Acute kidney injury (AKI) is a clinical syndrome that is defined as a sudden decline in renal function and characterized by
inflammation and programmed cell death of renal tubular epithelial cells. Necroptosis is a form of regulated cell death that requires activation of receptor interacting
protein kinase 3 (RIPK3) and its phosphorylation of the substrate MLKL. RIPK3 plays an important role in
acute kidney injury, and hence developing its inhibitors is considered as one of the promising strategies aimed at prevention and treatment of AKI. Recently, we discovered
AZD5423 as a novel potent RIPK3 inhibitor using a computer-aided hybrid virtual screening strategy according to three-dimensional structure of RIPK3. Our findings revealed that
AZD5423 strongly inhibits activation of RIPK3, and MLKL phosphorylation upon
cisplatin-,
hypoxia/reoxygenation (H/R)- and TNF-α stimuli as compared with
GSK872, which is a previously identified RIPK3 inhibitor.

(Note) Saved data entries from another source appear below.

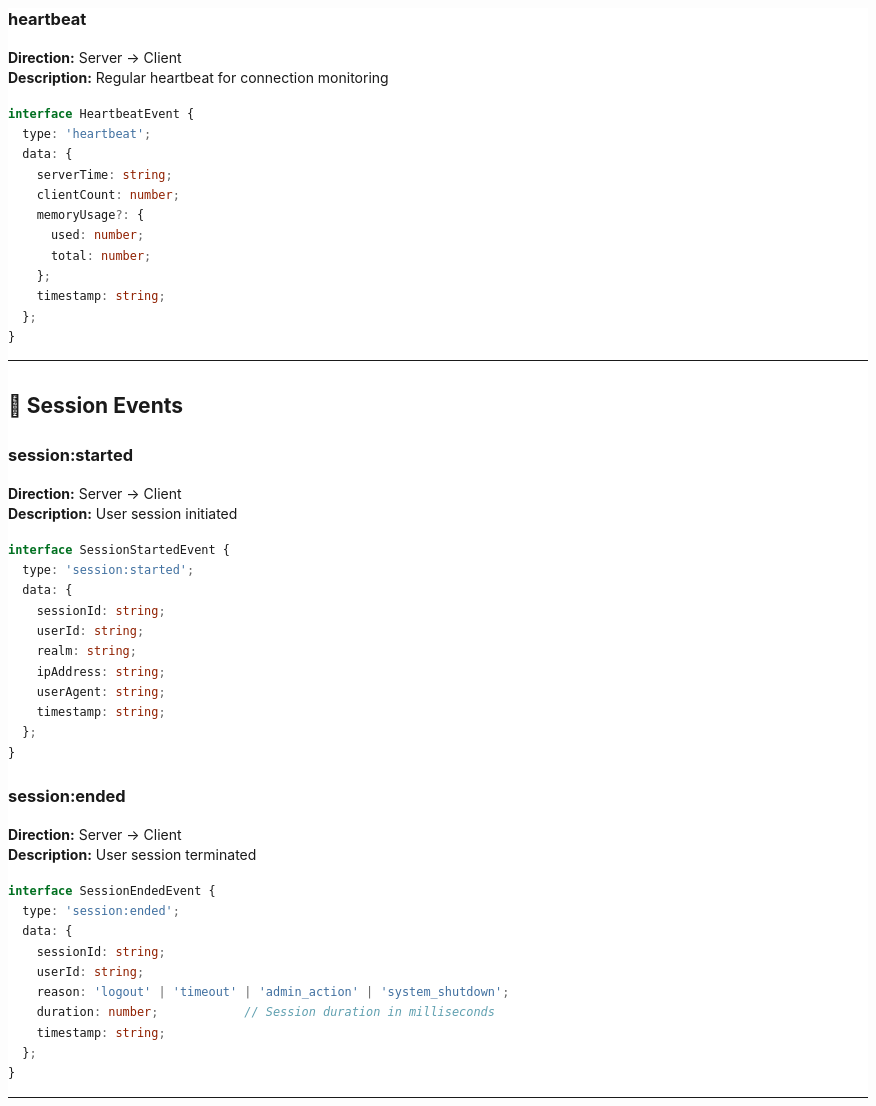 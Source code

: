 ### heartbeat
**Direction:** Server → Client  
**Description:** Regular heartbeat for connection monitoring

```typescript
interface HeartbeatEvent {
  type: 'heartbeat';
  data: {
    serverTime: string;
    clientCount: number;
    memoryUsage?: {
      used: number;
      total: number;
    };
    timestamp: string;
  };
}
```

---

## 👤 Session Events

### session:started
**Direction:** Server → Client  
**Description:** User session initiated

```typescript
interface SessionStartedEvent {
  type: 'session:started';
  data: {
    sessionId: string;
    userId: string;
    realm: string;
    ipAddress: string;
    userAgent: string;
    timestamp: string;
  };
}
```

### session:ended
**Direction:** Server → Client  
**Description:** User session terminated

```typescript
interface SessionEndedEvent {
  type: 'session:ended';
  data: {
    sessionId: string;
    userId: string;
    reason: 'logout' | 'timeout' | 'admin_action' | 'system_shutdown';
    duration: number;            // Session duration in milliseconds
    timestamp: string;
  };
}
```

---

Importantly,
AZD5423 exerts effective protection against
cisplatin- and
ischemia/reperfusion (I/R)-induced AKI mouse model. The results of cellular thermal shift assay and experiments in RIPK3 knockout cells indicated that
AZD5423 could directly target RIPK3 to inhibit RIPK3
kinase activity. Mechanistically, the docking of
AZD5423 and RIPK3 suggested that the
kinase domain of RIPK3 for Lys50, Arg313, Lys29, Arg37 might form hydrogen bonds with
AZD5423. Site-directed mutagenesis further revealed that
AZD5423 reduces injury response via interacting with the key RIPK3
amino acid residues of Lys50 and Arg313. In conclusion, our study has demonstrated that
AZD5423 may serve as a potent inhibitor of RIPK3
kinase and a promising clinical candidate for AKI treatment.